Писатели о дорогих сердцу вещах. Галина Илюхина: чернильница, «уточка» и «ласточка»
Эта чернильница была всегда. Причем «всегда» не только для меня, но и для моей мамы, Елены Николаевны Савиновой, в девичестве Алфёровой, а в детстве – просто Лёки, как звали её домашние.
Чернильница еще до Лёкиного рождения появилась на папином столе, в компании с бронзовой карандашницей, вазочкой для перьев и массивным пресс-папье.
Вся эта роскошь покоилась на тяжеленной подставке из серого мрамора, и так и притягивала маленькую Лёку, поскольку трогать что-то на письменном столе ей было строго-настрого запрещено.
Лёка знала, что папа — полковой комиссар, он преподает в Военной Академии, читает лекции своим ученикам. Правда, на учеников эти усатые дядьки в военной форме были совсем не похожи. Когда они приходили к папе, то пили крепкий чай и, дымя папиросами, громко разговаривали о чём-то взрослом и скучном. После их ухода в комнате долго пахло кожей и табаком.
Каждый вечер после ужина папа садился за стол, открывал кожаный бювар с бумагами, доставал книги. «Папа работает!» – шептала мама и тянула Лёку за руку: «Пора спать!». А та норовила вырваться и, обежав стол, вскарабкаться на подлокотник папиного кресла. Папа улыбался и не прогонял. Притаившись у него за спиной, Лёка разглядывала распахнутые, все в карандашных пометках, книги, смотрела, как свет от зеленой лампы качается в подстаканнике с янтарным чаем, бликует в чернильнице.
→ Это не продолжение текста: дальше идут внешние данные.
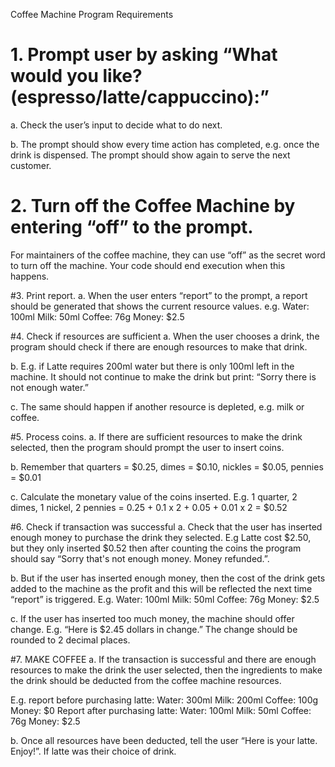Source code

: Coffee Machine Program Requirements

# 1. Prompt user by asking “What would you like? (espresso/latte/cappuccino):”

  a. Check the user’s input to decide what to do next.
  
  b. The prompt should show every time action has completed, e.g. once the drink is
  dispensed. The prompt should show again to serve the next customer.

# 2. Turn off the Coffee Machine by entering “off” to the prompt.
  For maintainers of the coffee machine, they can use “off” as the secret word to turn off
  the machine. Your code should end execution when this happens.

#3. Print report.
  a. When the user enters “report” to the prompt, a report should be generated that shows
  the current resource values.
  e.g.
  Water: 100ml
  Milk: 50ml
  Coffee: 76g
  Money: $2.5

#4. Check if resources are sufficient
  a. When the user chooses a drink, the program should check if there are enough
  resources to make that drink.
  
  b. E.g. if Latte requires 200ml water but there is only 100ml left in the machine. It should
  not continue to make the drink but print: “Sorry there is not enough water.”
  
  c. The same should happen if another resource is depleted, e.g. milk or coffee.

#5. Process coins.
  a. If there are sufficient resources to make the drink selected, then the program should
  prompt the user to insert coins.
  
  b. Remember that quarters = $0.25, dimes = $0.10, nickles = $0.05, pennies = $0.01
  
  c. Calculate the monetary value of the coins inserted. E.g. 1 quarter, 2 dimes, 1 nickel, 2
  pennies = 0.25 + 0.1 x 2 + 0.05 + 0.01 x 2 = $0.52

#6. Check if transaction was successful
  a. Check that the user has inserted enough money to purchase the drink they selected.
  E.g Latte cost $2.50, but they only inserted $0.52 then after counting the coins the
  program should say “Sorry that's not enough money. Money refunded.”.
  
  b. But if the user has inserted enough money, then the cost of the drink gets added to the
  machine as the profit and this will be reflected the next time “report” is triggered. E.g.
  Water: 100ml
  Milk: 50ml
  Coffee: 76g
  Money: $2.5
  
  c. If the user has inserted too much money, the machine should offer change.
  E.g. “Here is $2.45 dollars in change.” The change should be rounded to 2 decimal
  places.

#7. MAKE COFFEE
  a. If the transaction is successful and there are enough resources to make the drink the
  user selected, then the ingredients to make the drink should be deducted from the
  coffee machine resources.
  
  E.g. report before purchasing latte:
  Water: 300ml
  Milk: 200ml
  Coffee: 100g
  Money: $0
  Report after purchasing latte:
  Water: 100ml
  Milk: 50ml
  Coffee: 76g
  Money: $2.5
  
  b. Once all resources have been deducted, tell the user “Here is your latte. Enjoy!”. If
  latte was their choice of drink.
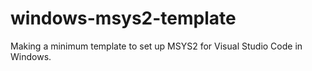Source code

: # windows-msys2-template
Making a minimum template to set up MSYS2 for Visual Studio Code in Windows.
Папа окунал перо и аккуратным почерком что-то писал, писал… Под мирный скрип пера слипались глаза, и Лёка засыпала… Это было счастье. Потому что это было до войны.
Лёка с мамой до войны
Папа ушел на фронт и погиб в сентябре 41-го на Пулковских высотах. Но о том, что папа пал смертью храбрых на поле боя, стало известно нескоро. Сначала перестали приходить письма, а потом мама получила извещение, что папа пропал без вести. В это время семья мыкалась в эвакуации, переезжая с места на место в бесконечных, тёмных поездах, битком набитых угрюмыми людьми.
Поначалу осели в Костроме.
Уже будучи взрослой, Лёка записала свои детские воспоминания.
«…Осень. Еще и белый хлеб, и сахар почти без очереди, еще не везут раненых в госпитали бесконечные колонны машин, еще нет постоянного чувства голода и не нужно бегать с санками на улицу, чтобы погреться. А от папы нет писем. Две старухи-хозяйки смотрят на нас со злорадством и предсказывают скорую победу немцев: «Тогда куда побежите?»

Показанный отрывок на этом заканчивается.